VERITAS Research Institute and Archives

11 February 2016

In Királyhelmec (Kráľovský Chlmec, SK) on February 11th, 2016, a new series of historical lectures called The History of Our Times (1867-1994) kicked off with Professor András Gergely of the VERITAS Research Institute for History discussing the Compromise of 1867.

István Pásztor, President of the Association of Zsuzsanna Lorántffy for the Development of the Bodrog-Tisza Region, the benefactor and host of the lecture series, opened the event by welcoming Gergely and the public to the Bodrogköz Hungarian Community Center in Királyhelmec.

András Gergely pointed out in his lecture, “The Compromise provided the legal framework for coexistence between Hungary and the Habsburg Empire, which was founded in 1526, and would last for another fifty years (after the Compromise). The Compromise itself was a creation of the political power struggles of the 1860’s. The specific legal resolution, however, traced its origin back one hundred fifty years, to the Pragmatic Sanction of 1713, and the historical experience of earlier coexistence provided useful lessons. There was another tradition as well: with its 1707 and 1849 dethronements, the idea of the emergence of an independent Hungary, which served the historical argument against compromise.”    

The professor continued, “For a long time there was a serious cost-benefit analysis associated with a potential compromise. Questions remained about how much independence there would be, how much sovereignty would have to be given up, what powers would remain with the emperor etc. Today we look at it differently: Was the system capable of positive change? Would it have been able to transform into a modern democracy, as was the trend in the 20th century? Setting aside the uncertainty pertaining to questions of nationality and public policy, the answer is still no. The Compromise’s achievement was to extend the life of the Habsburg Empire by another half century, whose disintegration took Greater Hungary with it.”

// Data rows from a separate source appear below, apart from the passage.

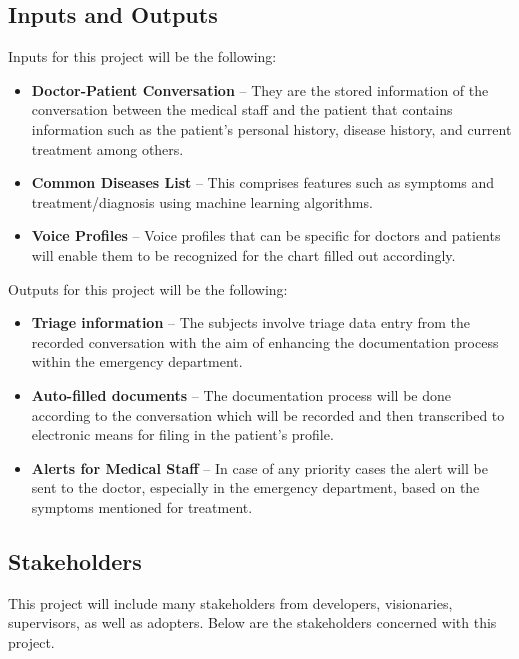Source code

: \documentclass{article}
\begin{document}
\subsection{Inputs and Outputs}
Inputs for this project will be the following:

\begin{itemize}
    \item \textbf{Doctor-Patient Conversation} -- They are the stored information of the conversation between the medical staff and the patient that contains information such as the patient’s personal history, disease history, and current treatment among others.
    \item \textbf{Common Diseases List} -- This comprises features such as symptoms and treatment/diagnosis using machine learning algorithms.
    \item \textbf{Voice Profiles} -- Voice profiles that can be specific for doctors and patients will enable them to be recognized for the chart filled out accordingly. 
\end {itemize}

Outputs for this project will be the following: 

\begin{itemize} 
    \item \textbf{Triage information} -- The subjects involve triage data entry from the recorded conversation with the aim of enhancing the documentation process within the emergency department.
    \item \textbf{Auto-filled documents} -- The documentation process will be done according to the conversation which will be recorded and then transcribed to electronic means for filing in the patient’s profile.
    \item \textbf{Alerts for Medical Staff} -- In case of any priority cases the alert will be sent to the doctor, especially in the emergency department, based on the symptoms mentioned for treatment.
\end{itemize}

\subsection{Stakeholders}

This project will include many stakeholders from developers, visionaries, supervisors, as well as adopters. Below are the stakeholders concerned with this project.
\end{document}
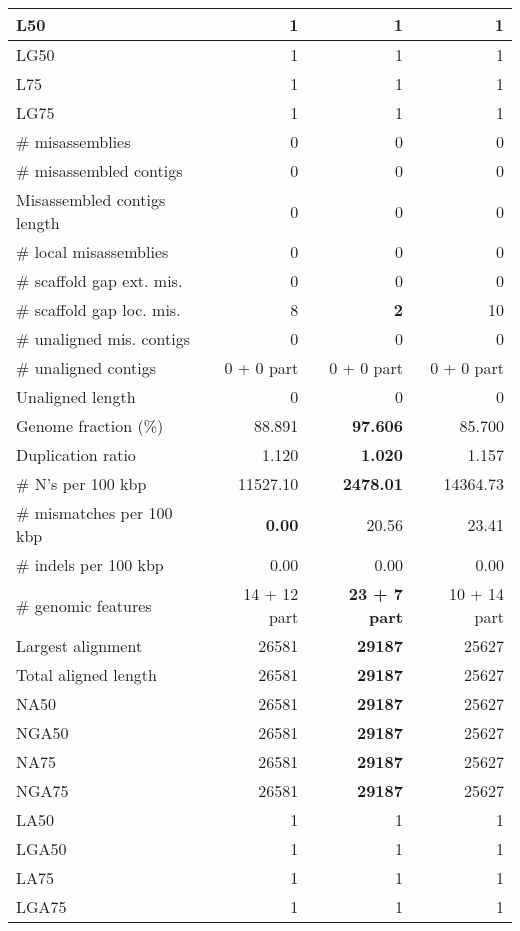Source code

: \documentclass[12pt,a4paper]{article}
\begin{document}
\begin{table}[ht]
\begin{center}
\begin{tabular}{|l*{3}{|r}|}
L50 & 1 & 1 & 1 \\ \hline
LG50 & 1 & 1 & 1 \\ \hline
L75 & 1 & 1 & 1 \\ \hline
LG75 & 1 & 1 & 1 \\ \hline
\# misassemblies & 0 & 0 & 0 \\ \hline
\# misassembled contigs & 0 & 0 & 0 \\ \hline
Misassembled contigs length & 0 & 0 & 0 \\ \hline
\# local misassemblies & 0 & 0 & 0 \\ \hline
\# scaffold gap ext. mis. & 0 & 0 & 0 \\ \hline
\# scaffold gap loc. mis. & 8 & {\bf 2} & 10 \\ \hline
\# unaligned mis. contigs & 0 & 0 & 0 \\ \hline
\# unaligned contigs & 0 + 0 part & 0 + 0 part & 0 + 0 part \\ \hline
Unaligned length & 0 & 0 & 0 \\ \hline
Genome fraction (\%) & 88.891 & {\bf 97.606} & 85.700 \\ \hline
Duplication ratio & 1.120 & {\bf 1.020} & 1.157 \\ \hline
\# N's per 100 kbp & 11527.10 & {\bf 2478.01} & 14364.73 \\ \hline
\# mismatches per 100 kbp & {\bf 0.00} & 20.56 & 23.41 \\ \hline
\# indels per 100 kbp & 0.00 & 0.00 & 0.00 \\ \hline
\# genomic features & 14 + 12 part & {\bf 23 + 7 part} & 10 + 14 part \\ \hline
Largest alignment & 26581 & {\bf 29187} & 25627 \\ \hline
Total aligned length & 26581 & {\bf 29187} & 25627 \\ \hline
NA50 & 26581 & {\bf 29187} & 25627 \\ \hline
NGA50 & 26581 & {\bf 29187} & 25627 \\ \hline
NA75 & 26581 & {\bf 29187} & 25627 \\ \hline
NGA75 & 26581 & {\bf 29187} & 25627 \\ \hline
LA50 & 1 & 1 & 1 \\ \hline
LGA50 & 1 & 1 & 1 \\ \hline
LA75 & 1 & 1 & 1 \\ \hline
LGA75 & 1 & 1 & 1 \\ \hline
\end{tabular}
\end{center}
\end{table}
\end{document}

Thus we may state that the audience witnessed a fact-rich and engaging lecture, with Professor Gergely sharing many very interesting facts about the Compromise and providing the audience with such background information as which is not available from “everyday” sources.  

The next lecturer in the History of Our Times (1867-1994) series will be Ádám Schwarczwölder, whose presentation is titled “The Hungary of the Dual Monarchy and Europe”. It will take place at the Bodrogköz Hungarian Community Center at 5 PM on February 25th, 2016.